Yes, the objective here is for both spouses to be committed to the recovery of the marriage. But your work can’t be contingent on your spouse’s. That may seem like a big risk — and it is. “What if I do xyz, and s/he doesn’t do her/his part?” Yep. Could happen. Or maybe you won’t both evolve or “get it” at the same time.
But if the character and behavior traits you are working on are all positive traits, how can you lose? And if you start growing and demonstrating the results, your spouse may take notice and begin to change, as well. Either way … do your own work.
6. Take responsibility.
This can be so difficult, especially if your spouse has done something that you believe is more egregious than anything you have done. But relationships are always a common ground where two people come to work out their lives by learning, struggling and growing.
There is always responsibility on both sides. Owning up to yours will help to diffuse defensiveness on the other side while sharpening your self-awareness and -accountability. That goes for the little things as well as the big things.
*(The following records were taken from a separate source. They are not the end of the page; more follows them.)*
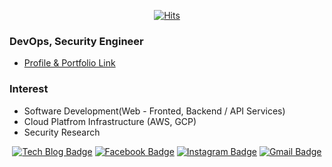 <div align=center>
  
[![Hits](https://komarev.com/ghpvc/?username=jhye0n&label=Profile%20views&color=0e75b6&style=flat)](https://komarev.com)

</div>

### DevOps, Security Engineer
- [Profile & Portfolio Link](https://mypf.jhyeon.dev)

### Interest
- Software Development(Web - Fronted, Backend / API Services)
- Cloud Platfrom Infrastructure (AWS, GCP)
- Security Research

<div align=center>

[![Tech Blog Badge](http://img.shields.io/badge/-Tech%20blog-black?style=flat-square&logo=github&link=https://github.com/jhye0n/)](https://github.com/jhye0n/) 
[![Facebook Badge](https://img.shields.io/badge/-Facebook-1877f2?style=flat-square&logo=facebook&logoColor=white&link=https://www.facebook.com/jhyeonstory)](https://www.facebook.com/jhyeonstory) 
[![Instagram Badge](https://img.shields.io/badge/-Instagram-dd2a7b?style=flat-square&logo=instagram&logoColor=white&link=https://www.instagram.com/jhye3n_/)](https://www.instagram.com/jhye3n_/) 
[![Gmail Badge](https://img.shields.io/badge/-Gmail-d14836?style=flat-square&logo=Gmail&logoColor=white&link=mailto:stjhyeon@gmail.com)](mailto:stjhyeon@gmail.com)
</div>


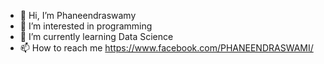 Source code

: - 👋 Hi, I’m Phaneendraswamy
- 👀 I’m interested in programming
- 🌱 I’m currently learning Data Science
- 📫 How to reach me https://www.facebook.com/PHANEENDRASWAMI/

<!---
phaneendraswamy/phaneendraswamy is a ✨ special ✨ repository because its `README.md` (this file) appears on your GitHub profile.
You can click the Preview link to take a look at your changes.
--->
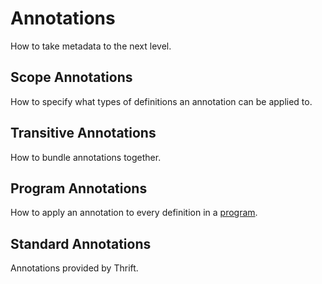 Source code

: # Annotations

How to take metadata to the next level.

## Scope Annotations

How to specify what types of definitions an annotation can be applied to.

## Transitive Annotations

How to bundle annotations together.

## Program Annotations

How to apply an annotation to every definition in a [program](program.md).

## Standard Annotations

Annotations provided by Thrift.
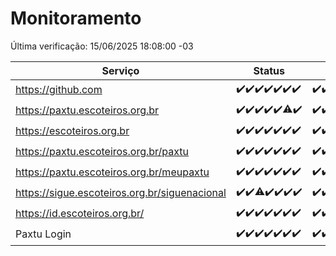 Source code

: # Monitoramento

Última verificação: 15/06/2025 18:08:00 -03

|Serviço|Status|Últimas 24h|
|---|---|---|
|https://github.com|<span title="2025-06-08: OK=23">✔️</span><span title="2025-06-09: OK=23">✔️</span><span title="2025-06-10: OK=23">✔️</span><span title="2025-06-11: OK=23">✔️</span><span title="2025-06-12: OK=23">✔️</span><span title="2025-06-13: OK=23">✔️</span><span title="2025-06-14: OK=20">✔️</span>|<span title="14/06/2025 18:08:00 -03 : 200">✔️</span><span title="14/06/2025 19:08:00 -03 : 200">✔️</span><span title="14/06/2025 20:09:00 -03 : 200">✔️</span><span title="14/06/2025 21:54:00 -03 : 200">✔️</span><span title="14/06/2025 23:48:00 -03 : 200">✔️</span><span title="15/06/2025 00:45:00 -03 : 200">✔️</span><span title="15/06/2025 01:20:00 -03 : 200">✔️</span><span title="15/06/2025 02:09:00 -03 : 200">✔️</span><span title="15/06/2025 03:13:00 -03 : 200">✔️</span><span title="15/06/2025 04:09:00 -03 : 200">✔️</span><span title="15/06/2025 05:11:00 -03 : 200">✔️</span><span title="15/06/2025 06:09:00 -03 : 200">✔️</span><span title="15/06/2025 07:09:00 -03 : 200">✔️</span><span title="15/06/2025 08:07:00 -03 : 200">✔️</span><span title="15/06/2025 09:16:00 -03 : 200">✔️</span><span title="15/06/2025 10:19:00 -03 : 200">✔️</span><span title="15/06/2025 11:08:00 -03 : 200">✔️</span><span title="15/06/2025 12:08:00 -03 : 200">✔️</span><span title="15/06/2025 13:10:00 -03 : 200">✔️</span><span title="15/06/2025 14:07:00 -03 : 200">✔️</span><span title="15/06/2025 15:11:00 -03 : 200">✔️</span><span title="15/06/2025 16:06:00 -03 : 200">✔️</span><span title="15/06/2025 17:09:00 -03 : 200">✔️</span><span title="15/06/2025 18:08:00 -03 : 200">✔️</span>|
|https://paxtu.escoteiros.org.br|<span title="2025-06-08: OK=23">✔️</span><span title="2025-06-09: OK=23">✔️</span><span title="2025-06-10: OK=23">✔️</span><span title="2025-06-11: OK=23">✔️</span><span title="2025-06-12: OK=23">✔️</span><span title="2025-06-13: OK=22, Falhas=1">⚠️</span><span title="2025-06-14: OK=20">✔️</span>|<span title="14/06/2025 18:08:00 -03 : 200">✔️</span><span title="14/06/2025 19:08:00 -03 : 200">✔️</span><span title="14/06/2025 20:09:00 -03 : 200">✔️</span><span title="14/06/2025 21:54:00 -03 : 200">✔️</span><span title="14/06/2025 23:48:00 -03 : 200">✔️</span><span title="15/06/2025 00:45:00 -03 : 200">✔️</span><span title="15/06/2025 01:20:00 -03 : 200">✔️</span><span title="15/06/2025 02:09:00 -03 : 200">✔️</span><span title="15/06/2025 03:13:00 -03 : 200">✔️</span><span title="15/06/2025 04:09:00 -03 : 200">✔️</span><span title="15/06/2025 05:11:00 -03 : 200">✔️</span><span title="15/06/2025 06:09:00 -03 : 200">✔️</span><span title="15/06/2025 07:09:00 -03 : 200">✔️</span><span title="15/06/2025 08:07:00 -03 : 200">✔️</span><span title="15/06/2025 09:16:00 -03 : 200">✔️</span><span title="15/06/2025 10:19:00 -03 : 200">✔️</span><span title="15/06/2025 11:08:00 -03 : 200">✔️</span><span title="15/06/2025 12:08:00 -03 : 200">✔️</span><span title="15/06/2025 13:10:00 -03 : 200">✔️</span><span title="15/06/2025 14:07:00 -03 : 200">✔️</span><span title="15/06/2025 15:11:00 -03 : 200">✔️</span><span title="15/06/2025 16:06:00 -03 : 200">✔️</span><span title="15/06/2025 17:09:00 -03 : 200">✔️</span><span title="15/06/2025 18:08:00 -03 : 200">✔️</span>|
|https://escoteiros.org.br|<span title="2025-06-08: OK=23">✔️</span><span title="2025-06-09: OK=23">✔️</span><span title="2025-06-10: OK=23">✔️</span><span title="2025-06-11: OK=23">✔️</span><span title="2025-06-12: OK=23">✔️</span><span title="2025-06-13: OK=23">✔️</span><span title="2025-06-14: OK=20">✔️</span>|<span title="14/06/2025 18:08:00 -03 : 200">✔️</span><span title="14/06/2025 19:08:00 -03 : 200">✔️</span><span title="14/06/2025 20:09:00 -03 : 200">✔️</span><span title="14/06/2025 21:54:00 -03 : 200">✔️</span><span title="14/06/2025 23:48:00 -03 : 200">✔️</span><span title="15/06/2025 00:45:00 -03 : 200">✔️</span><span title="15/06/2025 01:20:00 -03 : 200">✔️</span><span title="15/06/2025 02:09:00 -03 : 200">✔️</span><span title="15/06/2025 03:13:00 -03 : 200">✔️</span><span title="15/06/2025 04:09:00 -03 : 200">✔️</span><span title="15/06/2025 05:11:00 -03 : 200">✔️</span><span title="15/06/2025 06:09:00 -03 : 200">✔️</span><span title="15/06/2025 07:09:00 -03 : 200">✔️</span><span title="15/06/2025 08:07:00 -03 : 200">✔️</span><span title="15/06/2025 09:16:00 -03 : 200">✔️</span><span title="15/06/2025 10:19:00 -03 : 200">✔️</span><span title="15/06/2025 11:08:00 -03 : 200">✔️</span><span title="15/06/2025 12:08:00 -03 : 200">✔️</span><span title="15/06/2025 13:10:00 -03 : 200">✔️</span><span title="15/06/2025 14:07:00 -03 : 200">✔️</span><span title="15/06/2025 15:11:00 -03 : 200">✔️</span><span title="15/06/2025 16:06:00 -03 : 200">✔️</span><span title="15/06/2025 17:09:00 -03 : 200">✔️</span><span title="15/06/2025 18:08:00 -03 : 200">✔️</span>|
|https://paxtu.escoteiros.org.br/paxtu|<span title="2025-06-08: OK=23">✔️</span><span title="2025-06-09: OK=23">✔️</span><span title="2025-06-10: OK=23">✔️</span><span title="2025-06-11: OK=23">✔️</span><span title="2025-06-12: OK=23">✔️</span><span title="2025-06-13: OK=23">✔️</span><span title="2025-06-14: OK=20">✔️</span>|<span title="14/06/2025 18:08:00 -03 : 200">✔️</span><span title="14/06/2025 19:08:00 -03 : 200">✔️</span><span title="14/06/2025 20:09:00 -03 : 200">✔️</span><span title="14/06/2025 21:54:00 -03 : 200">✔️</span><span title="14/06/2025 23:48:00 -03 : 200">✔️</span><span title="15/06/2025 00:45:00 -03 : 200">✔️</span><span title="15/06/2025 01:20:00 -03 : 200">✔️</span><span title="15/06/2025 02:09:00 -03 : 200">✔️</span><span title="15/06/2025 03:13:00 -03 : 200">✔️</span><span title="15/06/2025 04:09:00 -03 : 200">✔️</span><span title="15/06/2025 05:11:00 -03 : 200">✔️</span><span title="15/06/2025 06:09:00 -03 : 200">✔️</span><span title="15/06/2025 07:10:00 -03 : 200">✔️</span><span title="15/06/2025 08:07:00 -03 : 200">✔️</span><span title="15/06/2025 09:16:00 -03 : 200">✔️</span><span title="15/06/2025 10:19:00 -03 : 200">✔️</span><span title="15/06/2025 11:08:00 -03 : 200">✔️</span><span title="15/06/2025 12:08:00 -03 : 200">✔️</span><span title="15/06/2025 13:10:00 -03 : 200">✔️</span><span title="15/06/2025 14:07:00 -03 : 200">✔️</span><span title="15/06/2025 15:11:00 -03 : 200">✔️</span><span title="15/06/2025 16:06:00 -03 : 200">✔️</span><span title="15/06/2025 17:09:00 -03 : 200">✔️</span><span title="15/06/2025 18:08:00 -03 : 200">✔️</span>|
|https://paxtu.escoteiros.org.br/meupaxtu|<span title="2025-06-08: OK=23">✔️</span><span title="2025-06-09: OK=23">✔️</span><span title="2025-06-10: OK=23">✔️</span><span title="2025-06-11: OK=23">✔️</span><span title="2025-06-12: OK=23">✔️</span><span title="2025-06-13: OK=23">✔️</span><span title="2025-06-14: OK=20">✔️</span>|<span title="14/06/2025 18:08:00 -03 : 200">✔️</span><span title="14/06/2025 19:08:00 -03 : 200">✔️</span><span title="14/06/2025 20:09:00 -03 : 200">✔️</span><span title="14/06/2025 21:54:00 -03 : 200">✔️</span><span title="14/06/2025 23:48:00 -03 : 200">✔️</span><span title="15/06/2025 00:45:00 -03 : 200">✔️</span><span title="15/06/2025 01:20:00 -03 : 200">✔️</span><span title="15/06/2025 02:09:00 -03 : 200">✔️</span><span title="15/06/2025 03:13:00 -03 : 200">✔️</span><span title="15/06/2025 04:09:00 -03 : 200">✔️</span><span title="15/06/2025 05:11:00 -03 : 200">✔️</span><span title="15/06/2025 06:09:00 -03 : 200">✔️</span><span title="15/06/2025 07:10:00 -03 : 200">✔️</span><span title="15/06/2025 08:07:00 -03 : 200">✔️</span><span title="15/06/2025 09:16:00 -03 : 200">✔️</span><span title="15/06/2025 10:19:00 -03 : 200">✔️</span><span title="15/06/2025 11:08:00 -03 : 200">✔️</span><span title="15/06/2025 12:08:00 -03 : 200">✔️</span><span title="15/06/2025 13:10:00 -03 : 200">✔️</span><span title="15/06/2025 14:07:00 -03 : 200">✔️</span><span title="15/06/2025 15:11:00 -03 : 200">✔️</span><span title="15/06/2025 16:06:00 -03 : 200">✔️</span><span title="15/06/2025 17:09:00 -03 : 200">✔️</span><span title="15/06/2025 18:08:00 -03 : 200">✔️</span>|
|https://sigue.escoteiros.org.br/siguenacional|<span title="2025-06-08: OK=23">✔️</span><span title="2025-06-09: OK=23">✔️</span><span title="2025-06-10: OK=22, Falhas=1">⚠️</span><span title="2025-06-11: OK=23">✔️</span><span title="2025-06-12: OK=23">✔️</span><span title="2025-06-13: OK=23">✔️</span><span title="2025-06-14: OK=20">✔️</span>|<span title="14/06/2025 18:08:00 -03 : 200">✔️</span><span title="14/06/2025 19:08:00 -03 : 200">✔️</span><span title="14/06/2025 20:09:00 -03 : 200">✔️</span><span title="14/06/2025 21:54:00 -03 : 200">✔️</span><span title="14/06/2025 23:48:00 -03 : 200">✔️</span><span title="15/06/2025 00:45:00 -03 : 200">✔️</span><span title="15/06/2025 01:20:00 -03 : 200">✔️</span><span title="15/06/2025 02:09:00 -03 : 200">✔️</span><span title="15/06/2025 03:13:00 -03 : 200">✔️</span><span title="15/06/2025 04:09:00 -03 : 200">✔️</span><span title="15/06/2025 05:11:00 -03 : 200">✔️</span><span title="15/06/2025 06:09:00 -03 : 200">✔️</span><span title="15/06/2025 07:10:00 -03 : 200">✔️</span><span title="15/06/2025 08:07:00 -03 : 200">✔️</span><span title="15/06/2025 09:16:00 -03 : 200">✔️</span><span title="15/06/2025 10:19:00 -03 : 200">✔️</span><span title="15/06/2025 11:08:00 -03 : 200">✔️</span><span title="15/06/2025 12:08:00 -03 : 200">✔️</span><span title="15/06/2025 13:10:00 -03 : 200">✔️</span><span title="15/06/2025 14:07:00 -03 : 200">✔️</span><span title="15/06/2025 15:11:00 -03 : 200">✔️</span><span title="15/06/2025 16:06:00 -03 : 200">✔️</span><span title="15/06/2025 17:09:00 -03 : 200">✔️</span><span title="15/06/2025 18:08:00 -03 : 200">✔️</span>|
|https://id.escoteiros.org.br/|<span title="2025-06-08: OK=23">✔️</span><span title="2025-06-09: OK=23">✔️</span><span title="2025-06-10: OK=23">✔️</span><span title="2025-06-11: OK=23">✔️</span><span title="2025-06-12: OK=23">✔️</span><span title="2025-06-13: OK=23">✔️</span><span title="2025-06-14: OK=20">✔️</span>|<span title="14/06/2025 18:08:00 -03 : 200">✔️</span><span title="14/06/2025 19:08:00 -03 : 200">✔️</span><span title="14/06/2025 20:09:00 -03 : 200">✔️</span><span title="14/06/2025 21:54:00 -03 : 200">✔️</span><span title="14/06/2025 23:48:00 -03 : 200">✔️</span><span title="15/06/2025 00:45:00 -03 : 200">✔️</span><span title="15/06/2025 01:20:00 -03 : 200">✔️</span><span title="15/06/2025 02:09:00 -03 : 200">✔️</span><span title="15/06/2025 03:13:00 -03 : 200">✔️</span><span title="15/06/2025 04:09:00 -03 : 200">✔️</span><span title="15/06/2025 05:11:00 -03 : 200">✔️</span><span title="15/06/2025 06:09:00 -03 : 200">✔️</span><span title="15/06/2025 07:10:00 -03 : 200">✔️</span><span title="15/06/2025 08:07:00 -03 : 200">✔️</span><span title="15/06/2025 09:16:00 -03 : 200">✔️</span><span title="15/06/2025 10:19:00 -03 : 200">✔️</span><span title="15/06/2025 11:08:00 -03 : 200">✔️</span><span title="15/06/2025 12:08:00 -03 : 200">✔️</span><span title="15/06/2025 13:10:00 -03 : 200">✔️</span><span title="15/06/2025 14:07:00 -03 : 200">✔️</span><span title="15/06/2025 15:11:00 -03 : 200">✔️</span><span title="15/06/2025 16:06:00 -03 : 200">✔️</span><span title="15/06/2025 17:09:00 -03 : 200">✔️</span><span title="15/06/2025 18:08:00 -03 : 200">✔️</span>|
|Paxtu Login|<span title="2025-06-08: OK=23">✔️</span><span title="2025-06-09: OK=23">✔️</span><span title="2025-06-10: OK=23">✔️</span><span title="2025-06-11: OK=23">✔️</span><span title="2025-06-12: OK=23">✔️</span><span title="2025-06-13: OK=23">✔️</span><span title="2025-06-14: OK=20">✔️</span>|<span title="14/06/2025 18:08:00 -03 : 200">✔️</span><span title="14/06/2025 19:08:00 -03 : 200">✔️</span><span title="14/06/2025 20:09:00 -03 : 200">✔️</span><span title="14/06/2025 21:54:00 -03 : 200">✔️</span><span title="14/06/2025 23:48:00 -03 : 200">✔️</span><span title="15/06/2025 00:45:00 -03 : 200">✔️</span><span title="15/06/2025 01:20:00 -03 : 200">✔️</span><span title="15/06/2025 02:09:00 -03 : 200">✔️</span><span title="15/06/2025 03:13:00 -03 : 200">✔️</span><span title="15/06/2025 04:09:00 -03 : 200">✔️</span><span title="15/06/2025 05:11:00 -03 : 200">✔️</span><span title="15/06/2025 06:09:00 -03 : 200">✔️</span><span title="15/06/2025 07:10:00 -03 : 200">✔️</span><span title="15/06/2025 08:07:00 -03 : 200">✔️</span><span title="15/06/2025 09:16:00 -03 : 200">✔️</span><span title="15/06/2025 10:19:00 -03 : 200">✔️</span><span title="15/06/2025 11:08:00 -03 : 200">✔️</span><span title="15/06/2025 12:08:00 -03 : 200">✔️</span><span title="15/06/2025 13:10:00 -03 : 200">✔️</span><span title="15/06/2025 14:07:00 -03 : 200">✔️</span><span title="15/06/2025 15:11:00 -03 : 200">✔️</span><span title="15/06/2025 16:06:00 -03 : 200">✔️</span><span title="15/06/2025 17:09:00 -03 : 200">✔️</span><span title="15/06/2025 18:08:00 -03 : 200">✔️</span>|
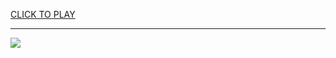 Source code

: 
<a href="https://premium76.site?title=snakes_google_games&ref=12M">CLICK TO PLAY</a></h3>
<hr>

<a href="https://premium76.site?title=snakes_google_games&ref=12M"><img src="https://clearcache.store/games.png"></a>


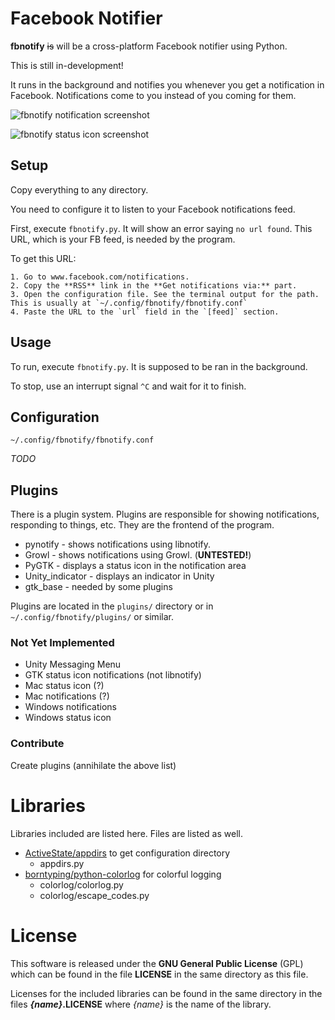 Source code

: Facebook Notifier
=================

**fbnotify** ~~is~~ will be a cross-platform Facebook notifier using Python. 

This is still in-development!

It runs in the background and notifies you whenever you get a notification in Facebook. Notifications come to you instead of you coming for them.

![fbnotify notification screenshot](http://i.imgur.com/OFotbMk.png "Desktop notification")

![fbnotify status icon screenshot](http://i.imgur.com/05dtT1K.png "Status icon shows up in the panel")

Setup
-----

Copy everything to any directory.

You need to configure it to listen to your Facebook notifications feed.

First, execute `fbnotify.py`. It will show an error saying `no url found`. This URL, which is your FB feed, is needed by the program.

To get this URL:

	1. Go to www.facebook.com/notifications.
	2. Copy the **RSS** link in the **Get notifications via:** part.
	3. Open the configuration file. See the terminal output for the path. This is usually at `~/.config/fbnotify/fbnotify.conf`
	4. Paste the URL to the `url` field in the `[feed]` section.

Usage
-----

To run, execute `fbnotify.py`. It is supposed to be ran in the background.

To stop, use an interrupt signal `^C` and wait for it to finish.

Configuration
-------------

`~/.config/fbnotify/fbnotify.conf`

*TODO*

Plugins
-------

There is a plugin system. Plugins are responsible for showing notifications, responding to things, etc. They are the frontend of the program.

* pynotify - shows notifications using libnotify.
* Growl - shows notifications using Growl. (**UNTESTED!**)
* PyGTK - displays a status icon in the notification area
* Unity_indicator - displays an indicator in Unity
* gtk_base - needed by some plugins

Plugins are located in the `plugins/` directory or in `~/.config/fbnotify/plugins/` or similar.

### Not Yet Implemented ###

* Unity Messaging Menu
* GTK status icon notifications (not libnotify)
* Mac status icon (?)
* Mac notifications (?)
* Windows notifications
* Windows status icon

### Contribute ###

Create plugins (annihilate the above list)

Libraries
=========

Libraries included are listed here. Files are listed as well.

* [ActiveState/appdirs](https://github.com/ActiveState/appdirs) to get configuration directory
	* appdirs.py
* [borntyping/python-colorlog](https://github.com/borntyping/python-colorlog) for colorful logging
	* colorlog/colorlog.py
	* colorlog/escape_codes.py

License
=======

This software is released under the **GNU General Public License** (GPL) which
can be found in the file **LICENSE** in the same directory as this file.

Licenses for the included libraries can be found in the same directory in the files **_{name}_.LICENSE** where _{name}_ is the name of the library. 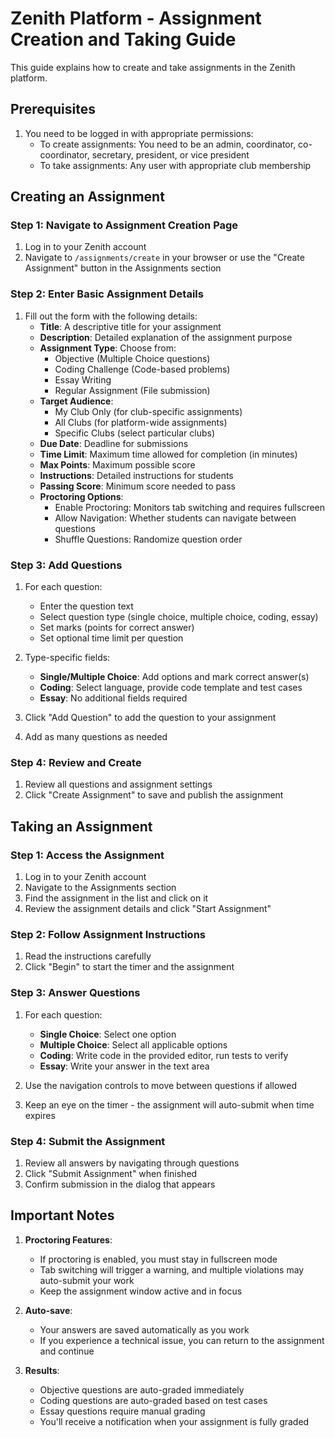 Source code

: # Zenith Platform - Assignment Creation and Taking Guide

This guide explains how to create and take assignments in the Zenith platform.

## Prerequisites

1. You need to be logged in with appropriate permissions:
   - To create assignments: You need to be an admin, coordinator, co-coordinator, secretary, president, or vice president
   - To take assignments: Any user with appropriate club membership

## Creating an Assignment

### Step 1: Navigate to Assignment Creation Page

1. Log in to your Zenith account
2. Navigate to `/assignments/create` in your browser or use the "Create Assignment" button in the Assignments section

### Step 2: Enter Basic Assignment Details

1. Fill out the form with the following details:
   - **Title**: A descriptive title for your assignment
   - **Description**: Detailed explanation of the assignment purpose
   - **Assignment Type**: Choose from:
     - Objective (Multiple Choice questions)
     - Coding Challenge (Code-based problems)
     - Essay Writing
     - Regular Assignment (File submission)
   - **Target Audience**: 
     - My Club Only (for club-specific assignments)
     - All Clubs (for platform-wide assignments)
     - Specific Clubs (select particular clubs)
   - **Due Date**: Deadline for submissions
   - **Time Limit**: Maximum time allowed for completion (in minutes)
   - **Max Points**: Maximum possible score
   - **Instructions**: Detailed instructions for students
   - **Passing Score**: Minimum score needed to pass
   - **Proctoring Options**:
     - Enable Proctoring: Monitors tab switching and requires fullscreen
     - Allow Navigation: Whether students can navigate between questions
     - Shuffle Questions: Randomize question order

### Step 3: Add Questions

1. For each question:
   - Enter the question text
   - Select question type (single choice, multiple choice, coding, essay)
   - Set marks (points for correct answer)
   - Set optional time limit per question
   
2. Type-specific fields:
   - **Single/Multiple Choice**: Add options and mark correct answer(s)
   - **Coding**: Select language, provide code template and test cases
   - **Essay**: No additional fields required

3. Click "Add Question" to add the question to your assignment
4. Add as many questions as needed

### Step 4: Review and Create

1. Review all questions and assignment settings
2. Click "Create Assignment" to save and publish the assignment

## Taking an Assignment

### Step 1: Access the Assignment

1. Log in to your Zenith account
2. Navigate to the Assignments section
3. Find the assignment in the list and click on it
4. Review the assignment details and click "Start Assignment"

### Step 2: Follow Assignment Instructions

1. Read the instructions carefully
2. Click "Begin" to start the timer and the assignment

### Step 3: Answer Questions

1. For each question:
   - **Single Choice**: Select one option
   - **Multiple Choice**: Select all applicable options
   - **Coding**: Write code in the provided editor, run tests to verify
   - **Essay**: Write your answer in the text area

2. Use the navigation controls to move between questions if allowed
3. Keep an eye on the timer - the assignment will auto-submit when time expires

### Step 4: Submit the Assignment

1. Review all answers by navigating through questions
2. Click "Submit Assignment" when finished
3. Confirm submission in the dialog that appears

## Important Notes

1. **Proctoring Features**:
   - If proctoring is enabled, you must stay in fullscreen mode
   - Tab switching will trigger a warning, and multiple violations may auto-submit your work
   - Keep the assignment window active and in focus

2. **Auto-save**:
   - Your answers are saved automatically as you work
   - If you experience a technical issue, you can return to the assignment and continue

3. **Results**:
   - Objective questions are auto-graded immediately
   - Coding questions are auto-graded based on test cases
   - Essay questions require manual grading
   - You'll receive a notification when your assignment is fully graded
7. Be transparent and accountable.
Leave your pride at the door. Transparency and accountability require self-reflection and an examination of your thoughts, behaviors, and intentions. There is no room for convenient omissions of details and information.
Your goal needs to be bringing you and your spouse onto the same page. Your intentions, therefore, need to be pure and for the good of the relationship. Your personal commitment to this — especially if you have violated your spouse’s trust — will speak volumes about your commitment to the good of your relationship going forward.
Saving an unhappy marriage is a commitment to a lot of hard work. But assuming that the marriage is not abusive and you can still see through the clouds misery to the memory of loving light coming through, there is hope.
Seeking help for saving an unhappy marriage can help define areas that need work, while giving you tools for working on them. It’s amazing how the “impossible” becomes “possible” when problems are identified and a plan of action is made to overcome them.